• YOUR ASSIGNMENT:
Please return all lines of the data below containing the string "UserName".

(Data items)
..............................
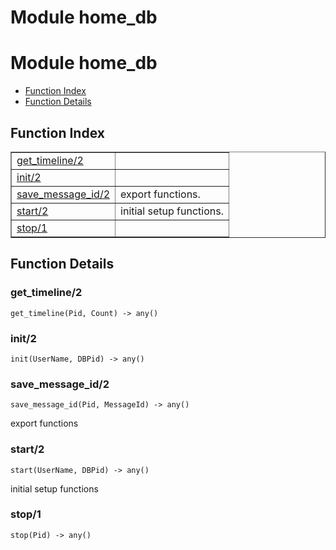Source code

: Module home_db
==============


<h1>Module home_db</h1>

* [Function Index](#index)
* [Function Details](#functions)






<h2><a name="index">Function Index</a></h2>



<table width="100%" border="1" cellspacing="0" cellpadding="2" summary="function index"><tr><td valign="top"><a href="#get_timeline-2">get_timeline/2</a></td><td></td></tr><tr><td valign="top"><a href="#init-2">init/2</a></td><td></td></tr><tr><td valign="top"><a href="#save_message_id-2">save_message_id/2</a></td><td>export functions.</td></tr><tr><td valign="top"><a href="#start-2">start/2</a></td><td>initial setup functions.</td></tr><tr><td valign="top"><a href="#stop-1">stop/1</a></td><td></td></tr></table>




<h2><a name="functions">Function Details</a></h2>


<a name="get_timeline-2"></a>

<h3>get_timeline/2</h3>





`get_timeline(Pid, Count) -> any()`

<a name="init-2"></a>

<h3>init/2</h3>





`init(UserName, DBPid) -> any()`

<a name="save_message_id-2"></a>

<h3>save_message_id/2</h3>





`save_message_id(Pid, MessageId) -> any()`



export functions
<a name="start-2"></a>

<h3>start/2</h3>





`start(UserName, DBPid) -> any()`



initial setup functions
<a name="stop-1"></a>

<h3>stop/1</h3>





`stop(Pid) -> any()`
..............................
• ANSWER TO THIS PROBLEM:
`init(UserName, DBPid) -> any()`
`start(UserName, DBPid) -> any()`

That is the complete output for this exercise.